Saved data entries
────────────────────────────────────────

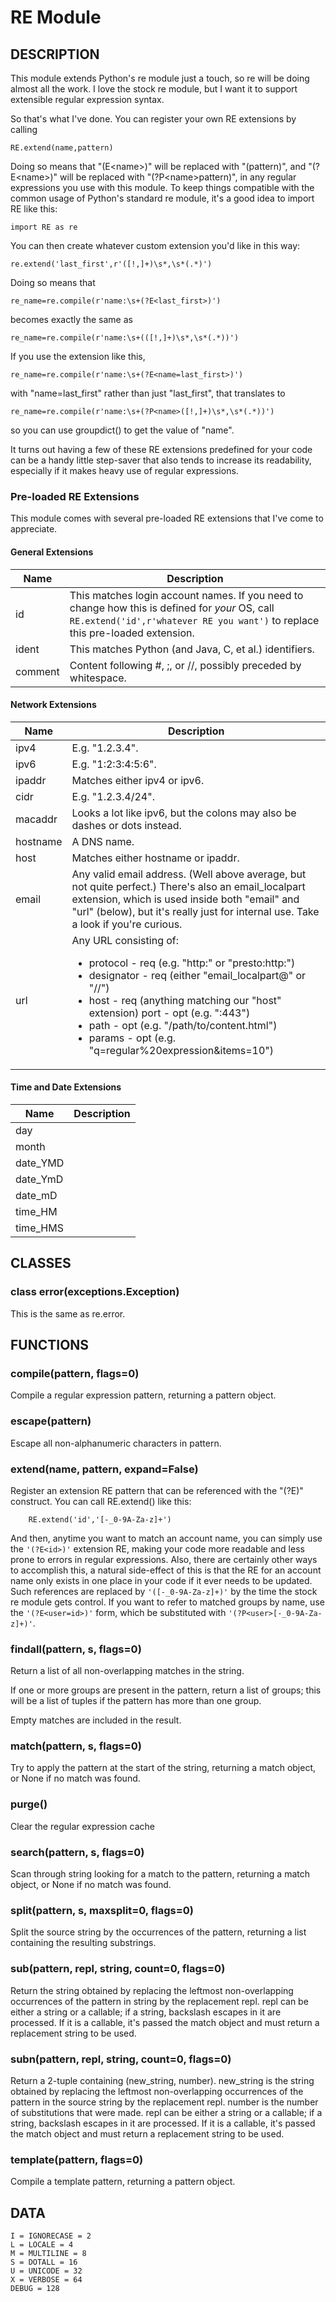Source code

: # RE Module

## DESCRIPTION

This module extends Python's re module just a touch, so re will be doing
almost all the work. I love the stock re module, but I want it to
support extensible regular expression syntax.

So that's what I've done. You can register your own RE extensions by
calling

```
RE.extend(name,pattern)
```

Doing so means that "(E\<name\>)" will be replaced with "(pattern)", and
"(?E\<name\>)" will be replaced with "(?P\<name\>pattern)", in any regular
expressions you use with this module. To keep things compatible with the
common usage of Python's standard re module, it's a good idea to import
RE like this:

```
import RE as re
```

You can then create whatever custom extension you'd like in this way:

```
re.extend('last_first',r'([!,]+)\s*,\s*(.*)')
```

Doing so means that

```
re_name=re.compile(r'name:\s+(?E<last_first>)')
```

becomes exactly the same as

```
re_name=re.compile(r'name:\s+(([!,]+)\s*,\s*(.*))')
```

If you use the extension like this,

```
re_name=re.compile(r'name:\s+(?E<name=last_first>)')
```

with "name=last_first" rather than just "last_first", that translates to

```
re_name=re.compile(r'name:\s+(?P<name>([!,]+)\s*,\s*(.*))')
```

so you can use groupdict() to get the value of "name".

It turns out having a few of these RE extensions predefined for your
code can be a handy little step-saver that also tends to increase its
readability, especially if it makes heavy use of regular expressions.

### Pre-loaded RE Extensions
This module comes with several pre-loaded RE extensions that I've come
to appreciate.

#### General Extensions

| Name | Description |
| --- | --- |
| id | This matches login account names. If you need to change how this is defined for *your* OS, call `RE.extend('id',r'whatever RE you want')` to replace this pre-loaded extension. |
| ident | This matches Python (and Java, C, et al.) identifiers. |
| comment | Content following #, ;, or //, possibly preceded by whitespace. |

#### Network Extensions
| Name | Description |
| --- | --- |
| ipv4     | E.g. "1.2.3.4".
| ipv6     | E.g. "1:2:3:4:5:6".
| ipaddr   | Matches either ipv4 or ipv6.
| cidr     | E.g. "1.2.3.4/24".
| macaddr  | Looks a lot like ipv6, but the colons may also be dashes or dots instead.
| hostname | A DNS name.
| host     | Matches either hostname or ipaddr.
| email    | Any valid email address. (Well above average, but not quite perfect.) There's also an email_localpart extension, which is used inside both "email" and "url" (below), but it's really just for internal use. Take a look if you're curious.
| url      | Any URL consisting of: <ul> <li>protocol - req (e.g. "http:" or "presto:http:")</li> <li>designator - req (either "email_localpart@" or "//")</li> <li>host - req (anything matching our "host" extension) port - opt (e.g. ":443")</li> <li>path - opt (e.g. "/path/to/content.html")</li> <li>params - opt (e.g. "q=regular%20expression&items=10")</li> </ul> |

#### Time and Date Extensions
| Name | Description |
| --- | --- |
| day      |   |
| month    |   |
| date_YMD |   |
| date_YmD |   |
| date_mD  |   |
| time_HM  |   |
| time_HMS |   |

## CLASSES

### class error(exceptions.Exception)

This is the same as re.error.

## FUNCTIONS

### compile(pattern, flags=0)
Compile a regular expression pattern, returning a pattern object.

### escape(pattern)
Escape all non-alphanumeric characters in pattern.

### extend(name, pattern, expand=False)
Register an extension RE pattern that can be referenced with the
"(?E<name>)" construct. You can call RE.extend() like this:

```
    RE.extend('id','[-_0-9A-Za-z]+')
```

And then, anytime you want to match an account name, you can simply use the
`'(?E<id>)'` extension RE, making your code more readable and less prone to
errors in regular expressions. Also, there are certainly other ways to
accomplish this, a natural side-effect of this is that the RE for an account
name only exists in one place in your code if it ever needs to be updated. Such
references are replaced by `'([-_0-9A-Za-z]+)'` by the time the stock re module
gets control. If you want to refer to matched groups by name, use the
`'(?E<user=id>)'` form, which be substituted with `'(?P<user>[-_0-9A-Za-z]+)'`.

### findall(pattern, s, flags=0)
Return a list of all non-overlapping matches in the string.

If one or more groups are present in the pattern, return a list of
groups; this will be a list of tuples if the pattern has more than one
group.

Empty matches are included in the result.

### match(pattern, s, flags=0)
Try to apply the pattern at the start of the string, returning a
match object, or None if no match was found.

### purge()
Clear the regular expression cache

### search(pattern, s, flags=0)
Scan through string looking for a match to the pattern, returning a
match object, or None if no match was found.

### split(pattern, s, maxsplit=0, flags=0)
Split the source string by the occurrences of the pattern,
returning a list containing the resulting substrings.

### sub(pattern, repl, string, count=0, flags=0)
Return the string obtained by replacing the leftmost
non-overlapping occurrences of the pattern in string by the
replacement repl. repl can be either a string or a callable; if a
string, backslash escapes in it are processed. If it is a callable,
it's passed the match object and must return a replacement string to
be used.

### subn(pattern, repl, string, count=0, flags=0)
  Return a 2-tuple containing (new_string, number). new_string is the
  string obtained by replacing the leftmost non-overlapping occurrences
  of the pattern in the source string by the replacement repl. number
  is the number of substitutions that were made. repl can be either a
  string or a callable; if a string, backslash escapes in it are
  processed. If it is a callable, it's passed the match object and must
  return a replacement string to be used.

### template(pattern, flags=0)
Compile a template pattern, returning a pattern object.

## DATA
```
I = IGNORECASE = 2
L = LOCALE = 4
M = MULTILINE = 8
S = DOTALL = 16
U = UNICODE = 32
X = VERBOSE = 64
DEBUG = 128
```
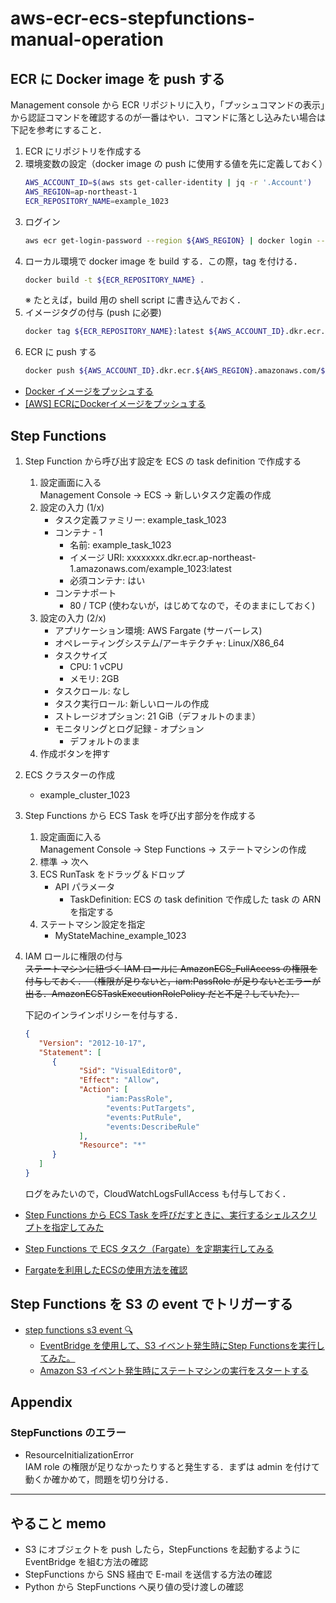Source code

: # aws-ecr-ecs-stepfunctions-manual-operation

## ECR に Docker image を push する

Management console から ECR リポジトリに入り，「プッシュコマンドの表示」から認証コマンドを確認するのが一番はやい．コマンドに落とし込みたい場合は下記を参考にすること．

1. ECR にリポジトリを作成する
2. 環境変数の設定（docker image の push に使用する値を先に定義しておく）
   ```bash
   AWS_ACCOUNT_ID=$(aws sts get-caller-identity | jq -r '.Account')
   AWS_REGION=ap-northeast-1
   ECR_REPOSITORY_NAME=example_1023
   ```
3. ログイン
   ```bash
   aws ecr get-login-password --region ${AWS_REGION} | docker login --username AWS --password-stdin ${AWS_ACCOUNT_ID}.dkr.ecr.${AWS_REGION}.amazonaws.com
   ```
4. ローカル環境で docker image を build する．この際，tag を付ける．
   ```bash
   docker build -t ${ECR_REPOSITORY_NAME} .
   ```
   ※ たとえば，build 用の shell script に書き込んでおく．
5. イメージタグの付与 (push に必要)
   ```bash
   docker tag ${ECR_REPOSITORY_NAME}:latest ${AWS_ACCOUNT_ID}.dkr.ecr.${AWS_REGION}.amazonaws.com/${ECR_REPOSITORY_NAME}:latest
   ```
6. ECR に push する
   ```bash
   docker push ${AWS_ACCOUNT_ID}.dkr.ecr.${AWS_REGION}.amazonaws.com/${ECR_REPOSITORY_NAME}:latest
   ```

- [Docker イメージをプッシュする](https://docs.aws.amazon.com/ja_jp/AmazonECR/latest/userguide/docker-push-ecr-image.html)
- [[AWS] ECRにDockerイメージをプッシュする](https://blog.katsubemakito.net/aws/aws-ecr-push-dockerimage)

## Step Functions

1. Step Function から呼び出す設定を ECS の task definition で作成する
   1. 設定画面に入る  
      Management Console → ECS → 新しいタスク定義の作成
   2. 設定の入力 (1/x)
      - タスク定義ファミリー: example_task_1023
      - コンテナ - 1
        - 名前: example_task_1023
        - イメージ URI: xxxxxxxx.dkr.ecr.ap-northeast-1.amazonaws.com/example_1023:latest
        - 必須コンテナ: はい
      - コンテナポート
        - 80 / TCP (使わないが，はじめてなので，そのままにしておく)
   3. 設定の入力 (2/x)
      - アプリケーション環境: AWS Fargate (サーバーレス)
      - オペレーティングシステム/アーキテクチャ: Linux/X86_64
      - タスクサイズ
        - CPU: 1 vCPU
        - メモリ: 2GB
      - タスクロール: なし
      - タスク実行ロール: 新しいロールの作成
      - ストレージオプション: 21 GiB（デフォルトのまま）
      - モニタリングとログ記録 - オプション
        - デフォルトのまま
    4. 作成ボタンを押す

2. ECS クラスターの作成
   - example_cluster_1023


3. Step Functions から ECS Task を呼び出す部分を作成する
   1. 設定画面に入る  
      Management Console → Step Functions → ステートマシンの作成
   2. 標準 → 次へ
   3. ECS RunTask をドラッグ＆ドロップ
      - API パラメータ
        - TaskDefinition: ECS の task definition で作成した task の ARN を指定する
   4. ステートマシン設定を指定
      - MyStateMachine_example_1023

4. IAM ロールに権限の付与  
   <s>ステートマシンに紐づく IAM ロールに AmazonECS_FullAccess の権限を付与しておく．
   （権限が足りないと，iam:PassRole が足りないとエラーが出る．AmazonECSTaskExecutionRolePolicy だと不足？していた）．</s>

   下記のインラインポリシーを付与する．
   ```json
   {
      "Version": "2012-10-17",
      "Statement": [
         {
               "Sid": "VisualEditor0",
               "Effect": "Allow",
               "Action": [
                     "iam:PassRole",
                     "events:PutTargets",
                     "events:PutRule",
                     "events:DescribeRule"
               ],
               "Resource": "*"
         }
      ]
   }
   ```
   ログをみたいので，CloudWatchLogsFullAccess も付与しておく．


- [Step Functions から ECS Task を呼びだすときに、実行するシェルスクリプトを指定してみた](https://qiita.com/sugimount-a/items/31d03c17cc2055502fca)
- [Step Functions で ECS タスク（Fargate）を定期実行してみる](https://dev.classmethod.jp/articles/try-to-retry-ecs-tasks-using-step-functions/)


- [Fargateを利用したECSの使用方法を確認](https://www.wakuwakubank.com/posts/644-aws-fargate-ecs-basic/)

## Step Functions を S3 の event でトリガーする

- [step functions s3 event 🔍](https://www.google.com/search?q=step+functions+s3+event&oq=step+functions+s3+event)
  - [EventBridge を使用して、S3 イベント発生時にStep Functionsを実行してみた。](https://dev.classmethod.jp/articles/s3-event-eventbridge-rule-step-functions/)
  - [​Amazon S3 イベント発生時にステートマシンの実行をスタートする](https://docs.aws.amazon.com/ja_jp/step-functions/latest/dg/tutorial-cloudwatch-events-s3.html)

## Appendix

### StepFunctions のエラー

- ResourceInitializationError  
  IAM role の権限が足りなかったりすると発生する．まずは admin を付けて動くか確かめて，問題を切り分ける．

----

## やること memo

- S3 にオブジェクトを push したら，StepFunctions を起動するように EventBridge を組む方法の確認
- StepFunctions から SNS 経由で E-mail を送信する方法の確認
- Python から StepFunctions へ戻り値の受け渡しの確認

────────────────────────────────────────

## WHAT YOU NEED TO DO
Look above for the line that contains "IAM role の権限が足りなかったりすると発生する．まずは". That line and every line after it through the end of the data must be written out exactly, with nothing else.

## SOLUTION
  IAM role の権限が足りなかったりすると発生する．まずは admin を付けて動くか確かめて，問題を切り分ける．

----

## やること memo

- S3 にオブジェクトを push したら，StepFunctions を起動するように EventBridge を組む方法の確認
- StepFunctions から SNS 経由で E-mail を送信する方法の確認
- Python から StepFunctions へ戻り値の受け渡しの確認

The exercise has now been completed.